Re: dropDuplicate on timestamp based column unexpected output

2019-04-04 Thread Abdeali Kothari
So, the above code for min() worked for me fine in general, but there was
one corner case where it failed.
Which was when I have something like:
invoice_id=1, update_time=*2018-01-01 15:00:00.000*
invoice_id=1, update_time=*2018-01-01 15:00:00.000*
invoice_id=1, update_time=2018-02-03 14:00:00.000

In this example, the update_time for 2 records is the exact same.
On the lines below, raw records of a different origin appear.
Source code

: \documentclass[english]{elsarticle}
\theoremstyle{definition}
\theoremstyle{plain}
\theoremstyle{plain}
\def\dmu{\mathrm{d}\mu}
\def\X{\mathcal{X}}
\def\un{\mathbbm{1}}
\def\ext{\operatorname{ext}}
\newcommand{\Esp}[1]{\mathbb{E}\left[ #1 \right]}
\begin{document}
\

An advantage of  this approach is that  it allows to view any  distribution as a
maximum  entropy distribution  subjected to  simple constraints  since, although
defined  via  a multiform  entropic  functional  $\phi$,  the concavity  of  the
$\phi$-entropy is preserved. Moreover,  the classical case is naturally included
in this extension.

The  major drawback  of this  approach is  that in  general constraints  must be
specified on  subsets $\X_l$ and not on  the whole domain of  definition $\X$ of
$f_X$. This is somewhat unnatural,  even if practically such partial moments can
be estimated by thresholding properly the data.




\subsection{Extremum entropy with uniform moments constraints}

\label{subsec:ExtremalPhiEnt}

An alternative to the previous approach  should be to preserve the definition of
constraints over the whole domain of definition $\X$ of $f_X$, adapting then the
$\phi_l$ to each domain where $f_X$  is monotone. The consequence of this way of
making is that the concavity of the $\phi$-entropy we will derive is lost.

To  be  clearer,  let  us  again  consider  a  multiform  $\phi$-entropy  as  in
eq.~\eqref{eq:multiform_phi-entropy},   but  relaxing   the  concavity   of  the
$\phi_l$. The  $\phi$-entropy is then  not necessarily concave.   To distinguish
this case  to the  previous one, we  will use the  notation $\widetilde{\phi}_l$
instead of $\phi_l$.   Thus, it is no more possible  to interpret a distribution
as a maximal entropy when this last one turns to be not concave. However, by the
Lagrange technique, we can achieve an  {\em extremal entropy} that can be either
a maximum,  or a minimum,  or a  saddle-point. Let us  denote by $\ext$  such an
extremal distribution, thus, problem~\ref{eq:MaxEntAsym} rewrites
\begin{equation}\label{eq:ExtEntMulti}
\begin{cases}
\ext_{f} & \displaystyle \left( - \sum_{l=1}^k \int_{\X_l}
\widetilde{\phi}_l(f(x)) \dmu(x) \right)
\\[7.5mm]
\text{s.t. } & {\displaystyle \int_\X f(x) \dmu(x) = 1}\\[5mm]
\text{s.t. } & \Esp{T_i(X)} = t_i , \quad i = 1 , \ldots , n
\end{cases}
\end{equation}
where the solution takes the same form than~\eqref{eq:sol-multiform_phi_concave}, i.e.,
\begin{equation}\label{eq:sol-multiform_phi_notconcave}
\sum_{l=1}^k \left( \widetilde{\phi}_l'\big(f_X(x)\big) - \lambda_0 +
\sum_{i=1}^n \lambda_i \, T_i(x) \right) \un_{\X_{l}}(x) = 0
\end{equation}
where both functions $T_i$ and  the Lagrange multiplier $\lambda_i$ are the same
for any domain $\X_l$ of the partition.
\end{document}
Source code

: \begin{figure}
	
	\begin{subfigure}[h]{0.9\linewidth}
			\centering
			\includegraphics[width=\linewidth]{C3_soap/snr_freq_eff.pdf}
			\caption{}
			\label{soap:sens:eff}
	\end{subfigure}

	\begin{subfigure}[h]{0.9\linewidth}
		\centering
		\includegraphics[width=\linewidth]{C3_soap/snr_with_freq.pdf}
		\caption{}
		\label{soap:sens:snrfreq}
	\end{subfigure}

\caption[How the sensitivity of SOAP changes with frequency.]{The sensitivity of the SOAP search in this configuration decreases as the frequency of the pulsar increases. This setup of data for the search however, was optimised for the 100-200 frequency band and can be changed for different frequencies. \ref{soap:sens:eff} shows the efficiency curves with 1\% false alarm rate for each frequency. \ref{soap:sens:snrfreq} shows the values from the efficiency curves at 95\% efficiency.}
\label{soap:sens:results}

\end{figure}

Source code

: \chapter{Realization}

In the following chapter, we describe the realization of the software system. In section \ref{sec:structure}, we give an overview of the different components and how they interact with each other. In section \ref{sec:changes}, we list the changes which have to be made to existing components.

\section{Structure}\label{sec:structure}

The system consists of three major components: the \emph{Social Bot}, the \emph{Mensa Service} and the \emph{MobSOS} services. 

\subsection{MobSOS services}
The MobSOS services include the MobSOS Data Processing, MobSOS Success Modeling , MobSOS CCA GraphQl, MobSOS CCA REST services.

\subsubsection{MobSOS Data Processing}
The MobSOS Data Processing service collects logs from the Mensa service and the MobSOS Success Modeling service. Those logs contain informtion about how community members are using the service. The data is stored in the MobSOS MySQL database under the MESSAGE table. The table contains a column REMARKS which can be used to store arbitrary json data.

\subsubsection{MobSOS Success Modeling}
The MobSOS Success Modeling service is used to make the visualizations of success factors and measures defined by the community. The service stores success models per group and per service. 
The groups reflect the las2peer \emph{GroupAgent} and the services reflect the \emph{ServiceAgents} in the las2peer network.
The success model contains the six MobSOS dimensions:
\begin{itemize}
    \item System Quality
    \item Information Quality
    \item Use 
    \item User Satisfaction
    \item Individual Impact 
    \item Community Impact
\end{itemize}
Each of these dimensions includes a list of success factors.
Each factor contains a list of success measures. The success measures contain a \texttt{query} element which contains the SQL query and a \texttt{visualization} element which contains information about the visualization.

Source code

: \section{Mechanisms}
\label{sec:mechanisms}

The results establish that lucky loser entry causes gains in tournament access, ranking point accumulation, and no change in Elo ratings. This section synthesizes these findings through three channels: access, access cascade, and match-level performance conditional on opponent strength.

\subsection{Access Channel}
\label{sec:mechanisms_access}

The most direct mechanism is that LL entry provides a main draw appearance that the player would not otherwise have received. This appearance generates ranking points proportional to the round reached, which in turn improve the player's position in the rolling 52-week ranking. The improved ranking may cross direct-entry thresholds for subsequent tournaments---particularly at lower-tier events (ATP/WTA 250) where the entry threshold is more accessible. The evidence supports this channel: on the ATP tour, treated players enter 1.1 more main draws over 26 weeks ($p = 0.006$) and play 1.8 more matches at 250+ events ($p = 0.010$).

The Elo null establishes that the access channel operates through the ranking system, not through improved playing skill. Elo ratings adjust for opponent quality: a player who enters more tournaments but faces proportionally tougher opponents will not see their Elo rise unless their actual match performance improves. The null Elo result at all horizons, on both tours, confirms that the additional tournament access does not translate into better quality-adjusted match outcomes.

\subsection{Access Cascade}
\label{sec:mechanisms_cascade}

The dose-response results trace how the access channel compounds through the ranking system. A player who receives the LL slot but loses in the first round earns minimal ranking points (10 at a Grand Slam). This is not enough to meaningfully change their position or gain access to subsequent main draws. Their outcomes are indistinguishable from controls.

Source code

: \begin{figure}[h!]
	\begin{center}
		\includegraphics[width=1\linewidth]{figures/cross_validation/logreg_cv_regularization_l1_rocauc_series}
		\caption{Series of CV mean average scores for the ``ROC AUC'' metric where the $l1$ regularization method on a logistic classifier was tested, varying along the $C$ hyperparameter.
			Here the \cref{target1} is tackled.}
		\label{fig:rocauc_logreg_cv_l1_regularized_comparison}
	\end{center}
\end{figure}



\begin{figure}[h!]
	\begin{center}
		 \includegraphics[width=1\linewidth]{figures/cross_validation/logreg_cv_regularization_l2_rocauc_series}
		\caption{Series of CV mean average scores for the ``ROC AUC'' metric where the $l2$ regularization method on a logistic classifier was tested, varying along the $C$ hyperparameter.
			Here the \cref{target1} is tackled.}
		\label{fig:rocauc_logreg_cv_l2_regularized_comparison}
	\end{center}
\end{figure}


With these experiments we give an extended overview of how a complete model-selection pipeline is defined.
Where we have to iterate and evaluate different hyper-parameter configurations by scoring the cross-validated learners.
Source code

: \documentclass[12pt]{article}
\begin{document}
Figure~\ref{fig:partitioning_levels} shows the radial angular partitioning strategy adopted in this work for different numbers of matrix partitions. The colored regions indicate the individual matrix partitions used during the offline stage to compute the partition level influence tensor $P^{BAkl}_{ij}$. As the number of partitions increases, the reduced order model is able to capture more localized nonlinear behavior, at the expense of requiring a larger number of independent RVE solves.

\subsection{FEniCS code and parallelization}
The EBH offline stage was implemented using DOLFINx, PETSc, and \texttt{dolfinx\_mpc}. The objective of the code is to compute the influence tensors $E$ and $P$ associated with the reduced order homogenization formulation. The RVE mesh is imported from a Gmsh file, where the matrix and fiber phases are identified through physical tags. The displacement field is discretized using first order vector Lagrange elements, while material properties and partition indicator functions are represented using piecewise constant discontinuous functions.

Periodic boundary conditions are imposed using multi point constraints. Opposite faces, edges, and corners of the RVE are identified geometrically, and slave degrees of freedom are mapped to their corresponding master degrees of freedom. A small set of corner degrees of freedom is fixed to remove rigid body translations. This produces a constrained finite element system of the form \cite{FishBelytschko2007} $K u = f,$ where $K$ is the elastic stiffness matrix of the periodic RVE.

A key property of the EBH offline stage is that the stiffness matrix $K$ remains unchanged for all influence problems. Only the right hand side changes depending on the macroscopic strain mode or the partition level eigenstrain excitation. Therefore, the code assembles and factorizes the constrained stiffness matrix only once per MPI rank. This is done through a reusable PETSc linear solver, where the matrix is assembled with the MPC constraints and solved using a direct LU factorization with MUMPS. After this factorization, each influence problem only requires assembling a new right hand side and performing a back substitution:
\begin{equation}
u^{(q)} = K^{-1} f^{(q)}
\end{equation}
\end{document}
So, doing
a filter for the min() will result in 2 records for the invoice_id=1.
This is avoided in your code snippet of row_num - because 2 rows will never
have row_num = 1

But note that here - row_num=1 and row_num=2 will be randomly ordered
(because orderBy is on update_time and they have the same value of
update_time).
Hence dropDuplicates can be used there cause it can be either one of those
rows.

Overall - dropDuplicates seems like it's meant for cases where you
literally have redundant duplicated data. And not for filtering to get
first/last etc.


On Thu, Apr 4, 2019 at 11:46 AM Chetan Khatri 
wrote:

> Hello Abdeali, Thank you for your response.
>
> Can you please explain me this line, And the dropDuplicates at the end
> ensures records with two values for the same 'update_time' don't cause
> issues.
>
> Sorry I didn't get quickly. :)
>
> On Thu, Apr 4, 2019 at 10:41 AM Abdeali Kothari 
> wrote:
>
>> I've faced this issue too - and a colleague pointed me to the
>> documentation -
>> https://spark.apache.org/docs/2.4.0/api/python/pyspark.sql.html#pyspark.sql.DataFrame.dropDuplicates
>> dropDuplicates docs does not say that it will guarantee that it will
>> return the "first" record (even if you sort your dataframe)
>> It would give you any record it finds and just ensure that duplicates are
>> not present.
>>
>> The only way I know of how to do this is what you did, but you can avoid
>> the sorting inside the partition with something like (in pyspark):
>>
>> from pyspark.sql import Window, functions as F
>> df = df.withColumn('wanted_time',
>> F.min('update_time').over(Window.partitionBy('invoice_id')))
>> out_df = df.filter(df['update_time'] == df['wanted_time'])
>> .drop('wanted_time').dropDuplicates('invoice_id', 'update_time')
>>
>> The min() is faster than doing an orderBy() and a row_number().
>> And the dropDuplicates at the end ensures records with two values for the
>> same 'update_time' don't cause issues.
>>
>>
>> On Thu, Apr 4, 2019 at 10:22 AM Chetan Khatri <
>> chetan.opensou...@gmail.com> wrote:
>>
>>> Hello Dear Spark Users,
>>>
>>> I am using dropDuplicate on a DataFrame generated from large parquet
>>> file from(HDFS) and doing dropDuplicate based on timestamp based column,
>>> every time I run it drops different - different rows based on same
>>> timestamp.
>>>
>>> What I tried and worked
>>>
>>> val wSpec = Window.partitionBy($"invoice_id").orderBy($"update_time".
>>> desc)
>>>
>>> val irqDistinctDF = irqFilteredDF.withColumn("rn",
>>> row_number.over(wSpec)).where($"rn" === 1)
>>> .drop("rn").drop("update_time")
>>>
>>> But this is damn slow...
>>>
>>> Can someone please throw a light.
>>>
>>> Thanks
>>>
>>>


Re: dropDuplicate on timestamp based column unexpected output

2019-04-03 Thread Abdeali Kothari
I've faced this issue too - and a colleague pointed me to the documentation
-
https://spark.apache.org/docs/2.4.0/api/python/pyspark.sql.html#pyspark.sql.DataFrame.dropDuplicates
dropDuplicates docs does not say that it will guarantee that it will return
the "first" record (even if you sort your dataframe)
It would give you any record it finds and just ensure that duplicates are
not present.

The only way I know of how to do this is what you did, but you can avoid
the sorting inside the partition with something like (in pyspark):

from pyspark.sql import Window, functions as F
df = df.withColumn('wanted_time',
F.min('update_time').over(Window.partitionBy('invoice_id')))
out_df = df.filter(df['update_time'] == df['wanted_time'])
.drop('wanted_time').dropDuplicates('invoice_id', 'update_time')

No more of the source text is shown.